[LEAPSECS] How good could civil timekeeping be?
Rob Seaman
seaman at noao.edu
Thu Feb 14 12:19:54 EST 2008
There are a lot of timescales. Astronomers are as heavy users of even
interval time as of Earth orientation time. I guess the answer to
your question lies in the explanatory supplement to the astronomical
almanac. Recent IAU standards changes have yet to appear in a
similarly normative form. Steve Allen may also comment.

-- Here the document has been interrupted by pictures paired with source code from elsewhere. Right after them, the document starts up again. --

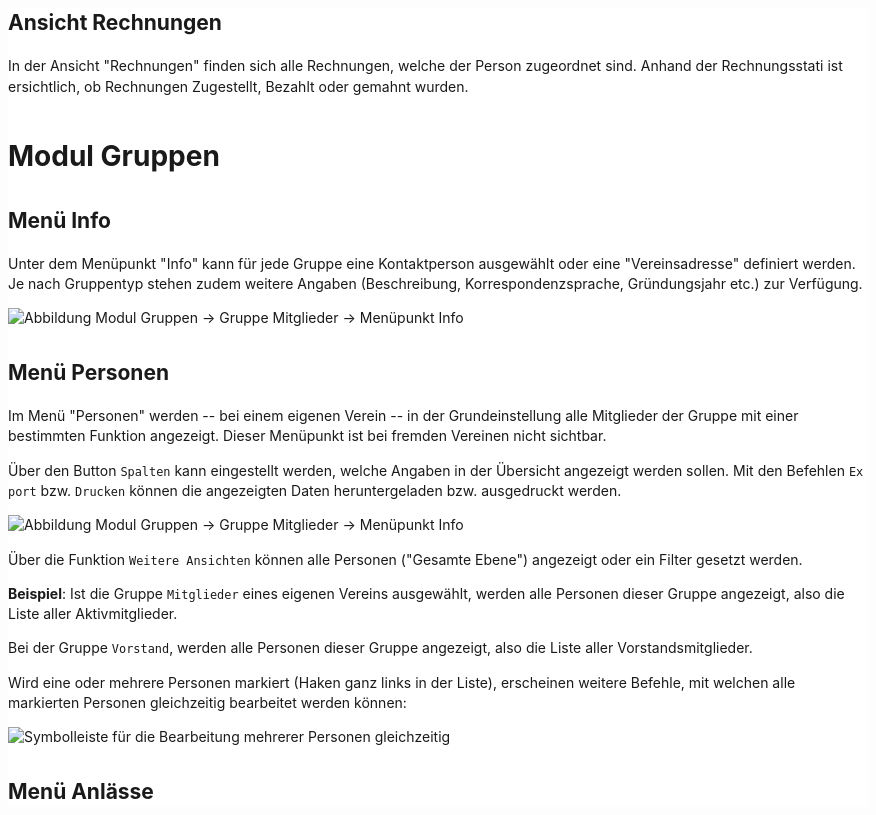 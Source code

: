 ## Ansicht Rechnungen

In der Ansicht "Rechnungen" finden sich alle Rechnungen, welche der
Person zugeordnet sind. Anhand der Rechnungsstati ist ersichtlich, ob Rechnungen Zugestellt, Bezahlt oder gemahnt wurden.


# Modul Gruppen

## Menü Info

Unter dem Menüpunkt "Info" kann für jede Gruppe eine Kontaktperson
ausgewählt oder eine "Vereinsadresse" definiert werden. Je nach
Gruppentyp stehen zudem weitere Angaben (Beschreibung,
Korrespondenzsprache, Gründungsjahr etc.) zur Verfügung.

![Abbildung Modul Gruppen → Gruppe Mitglieder → Menüpunkt
Info](media/image11.png)

## Menü Personen

Im Menü "Personen" werden -- bei einem eigenen Verein -- in der
Grundeinstellung alle Mitglieder der Gruppe mit einer bestimmten
Funktion angezeigt. Dieser Menüpunkt ist bei fremden Vereinen nicht
sichtbar.

Über den Button `Spalten` kann eingestellt werden, welche Angaben in der
Übersicht angezeigt werden sollen. Mit den Befehlen `Export` bzw.
`Drucken` können die angezeigten Daten heruntergeladen bzw. ausgedruckt
werden.

![Abbildung Modul Gruppen → Gruppe Mitglieder → Menüpunkt
Info](media/image12.png)

Über die Funktion `Weitere Ansichten` können alle Personen ("Gesamte
Ebene") angezeigt oder ein Filter gesetzt werden.

**Beispiel**: Ist die Gruppe `Mitglieder` eines eigenen Vereins
ausgewählt, werden alle Personen dieser Gruppe angezeigt, also die
Liste aller Aktivmitglieder.

Bei der Gruppe `Vorstand`, werden alle Personen dieser Gruppe angezeigt,
also die Liste aller Vorstandsmitglieder.

Wird eine oder mehrere Personen markiert (Haken ganz links in der
Liste), erscheinen weitere Befehle, mit welchen alle markierten Personen
gleichzeitig bearbeitet werden können:

![Symbolleiste für die Bearbeitung mehrerer Personen
gleichzeitig](media/image13.png)

## Menü Anlässe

But the issues focus on the requirements of civil timekeeping, not the
various precision timekeeping users like astronomers. I won't repeat
my argument about why civil time is mean solar time, but I assert that
it is. In addition, we all grasp the various issues regarding even
interval timekeeping for computing. That adds up to two types of
civil time.
UTC does a pretty good job of capturing both flavors of time into a
single mechanism. It's ok by me, however, if there is a initiative to
split them. It is not ok if we try to pretend that one does not exist
and I assert this will become obvious to all in the fullness of time.
Rob
--
On Feb 14, 2008, at 7:07 AM, Tony Finch wrote:
> On Wed, 13 Feb 2008, Rob Seaman wrote:
>>
>> The "day" is a key concept in our civilization. The "mean solar
>> day" is
>> the natural way to implement this. Sundials have nothing to do with
>> the
>> mean solar day, but rather the apparent solar day.
>
> How does the mean solar day relate to ephemeris time? Between the
> period
> where time signals were based on observing solar transitions and the
> period where time signals were based on atomic clocks, official time
> was
> ephemeris time. ET is more uniform than the Earth's rotation so a
> second
> of ET is not 1/86400 day any more than an SI second is - and of
> course the
> final definition of the SI second was chosen to match ET.
>
> If we can imagine what things might have been like if essens had a
> different period, can we imagine how astronomers would have handled
> the
> discrepancy between ET and UT1 in the absence of atomic clocks?
>
> Tony.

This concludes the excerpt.